Of course, the finding of the survey in and of itself is not the real issue. Preachers and churches are not in a popularity test. In fact, Jesus says, “Woe unto you, when all men shall speak well of you! for so did their fathers to the false prophets” (Luke 6:26). The point is that false prophets tend to tell people what they want to hear and, hence, are people pleasers. Conversely, true messengers share the Word of God even when it does not set well with those who listen.
On the other hand, the degree to which Christian leaders in America have or have not become an influential voice is a useful indicator. For one of the most important missions of the Christian church is to spread the Christian message throughout the world. To accomplish this mission, Christian ministries must use all means of communication and media available today to proclaim their important message. And the most prominent figure of a local church or a parachurch organization is usually the preacher.

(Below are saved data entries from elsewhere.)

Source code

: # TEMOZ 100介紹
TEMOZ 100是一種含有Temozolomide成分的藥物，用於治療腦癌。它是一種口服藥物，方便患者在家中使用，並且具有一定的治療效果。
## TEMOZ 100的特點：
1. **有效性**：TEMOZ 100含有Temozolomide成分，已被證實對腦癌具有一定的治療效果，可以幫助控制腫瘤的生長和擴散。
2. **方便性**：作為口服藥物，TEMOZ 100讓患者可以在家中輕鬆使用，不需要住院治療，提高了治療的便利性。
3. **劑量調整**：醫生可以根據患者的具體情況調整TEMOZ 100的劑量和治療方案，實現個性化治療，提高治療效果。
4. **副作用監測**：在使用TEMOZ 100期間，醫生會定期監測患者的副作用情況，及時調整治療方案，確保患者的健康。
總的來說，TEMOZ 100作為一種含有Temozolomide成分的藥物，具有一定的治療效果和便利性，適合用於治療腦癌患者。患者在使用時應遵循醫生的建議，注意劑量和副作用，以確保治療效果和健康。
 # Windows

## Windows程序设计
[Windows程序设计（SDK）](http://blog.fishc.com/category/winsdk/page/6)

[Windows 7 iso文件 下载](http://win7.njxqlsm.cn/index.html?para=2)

This all being true, this recent survey by the Barna Group suggests that the Christian church’s outreach efforts are not effectively pervading society at large.
Not surprising to me, nearly one out of every five Americans (19%) regards the aging Billy Graham as our nation’s most influential Christian leader. One out of every 20 Americans, 5%, considers Joel Osteen to be that leader. Two percent each say Joyce Meyer and Charles Stanley. No other Christian leader gets the vote from more than 1% of Americans, according to the report.
The results of the survey were based on an unaided survey question. This means that respondents answered the question on their own with no response options. According to the Barna report, this type of response often reflects the first name that comes to the person’s mind, and suggests that a lasting impression on the respondent has been made.
It’s no secret that the society in which the Christian church currently exists is becoming increasingly more complex. And I believe that the Barna report underscores the need for Christian leaders to re-evaluate the effectiveness of their current strategies to impact the world for Christ.